I'm getting ready to start wiring some outlets in the garage. Does everyone agree that on a 20a 115V breaker, 12/2 w/ ground Romex is capable of carrying 4-5 outlets? The NEC says that 12AWG UF Romex not exceeding 3 conductors in a wire is good to 25A under 140*F. Voltage drop for the length of each branch is ~3%. I'm going to have two outlet circuits, one down each side of the garage off seperate beakers. Does this sound reasonable to everyone?

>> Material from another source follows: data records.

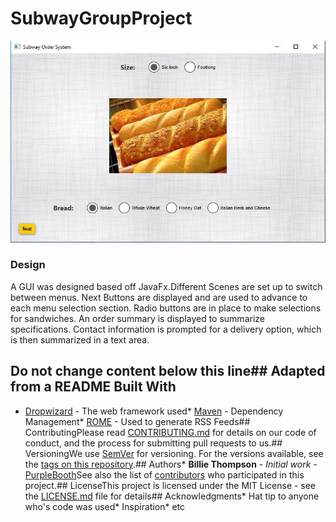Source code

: # SubwayGroupProject
![Sample Output](README.JPG)

### Design
A GUI was designed based off JavaFx.Different Scenes are set up to switch between menus. Next Buttons are displayed and are used to advance to each menu selection section. Radio buttons are in place to make selections for sandwiches. An order summary is displayed to summarize specifications. Contact information is prompted for a delivery option, which is then summarized in a text area.


## Do not change content below this line## Adapted from a README Built With
*  [Dropwizard](http://www.dropwizard.io/1.0.2/docs/) - The web framework used*  [Maven](https://maven.apache.org/) - Dependency Management*  [ROME](https://rometools.github.io/rome/) - Used to generate RSS Feeds## ContributingPlease read [CONTRIBUTING.md](https://gist.github.com/PurpleBooth/b24679402957c63ec426) for details on our code of conduct, and the process for submitting pull requests to us.## VersioningWe use [SemVer](http://semver.org/) for versioning. For the versions available, see the [tags on this repository](https://github.com/your/project/tags).## Authors*  **Billie Thompson** - *Initial work* - [PurpleBooth](https://github.com/PurpleBooth)See also the list of [contributors](https://github.com/your/project/contributors) who participated in this project.## LicenseThis project is licensed under the MIT License - see the [LICENSE.md](LICENSE.md) file for details## Acknowledgments*  Hat tip to anyone who's code was used*  Inspiration*  etc


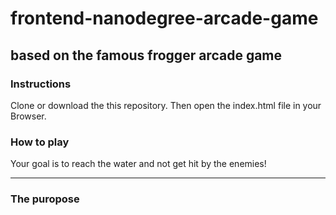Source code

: # frontend-nanodegree-arcade-game
## based on the famous frogger arcade game
### Instructions
Clone or download the this repository. Then open the index.html file in your Browser.
### How to play
Your goal is to reach the water and not get hit by the enemies!
___
### The puropose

Basic standard around here is that 20A breaker requires 12/2 and a 15A breaker requires 14/2 minimum. You can have as many outlets as you want, you just aren't supposed to load the entire circuit to any more than 80% capacity which would be 16A on a 20A branch. Just add up the amp draw for all the equipment you plan to run at the same time and plan your branches around that.


-Brian
 
That's what I ran in my garage. At most I've got 4 outlets on one breaker. The only time I've had a breaker trip was when my compressor was running for about 30 minutes straight.
 
Basic standard around here is that 20A breaker requires 12/2 and a 15A breaker requires 14/2 minimum. You can have as many outlets as you want, you just aren't supposed to load the entire circuit to any more than 80% capacity which would be 16A on a 20A branch. Just add up the amp draw for all the equipment you plan to run at the same time and plan your branches around that.


-Brian

exactly!

Also a compressor should have a dedicated circuit, due to the possibility of extended use.
 
Thanks guys! I thought that was right. As far as using more than one tool on a circuit, it's doubtful (but not completely out of the question) that will ever happen. When I get a compressor, it will have its own circuit as well as my welder and then the lighting will have one. I'm limited to 60A because that's whats feeding it from the panel in the house.
 
Thanks guys! I thought that was right. As far as using more than one tool on a circuit, it's doubtful (but not completely out of the question) that will ever happen. When I get a compressor, it will have its own circuit as well as my welder and then the lighting will have one. I'm limited to 60A because that's whats feeding it from the panel in the house.
You do realize you can have a bit more than 60A total breakers on a 60A main, since you don't really load all of them up to 100% at the same time.
I don't know what the standard here is, but I have done up to twice my main in total breakers.
 
Yeah, from memory I have about 130A worth of breakers in there right now. :D

1x 50A for welder circuit (pushing it with lights)
1x 20A for lighting (overkill, but the breaker was in there)
1x 20A for current outlets
2x 20A spares

The two spare 20A will probably be replaced with a single 20A 220V for a compressor as soon as budget allows.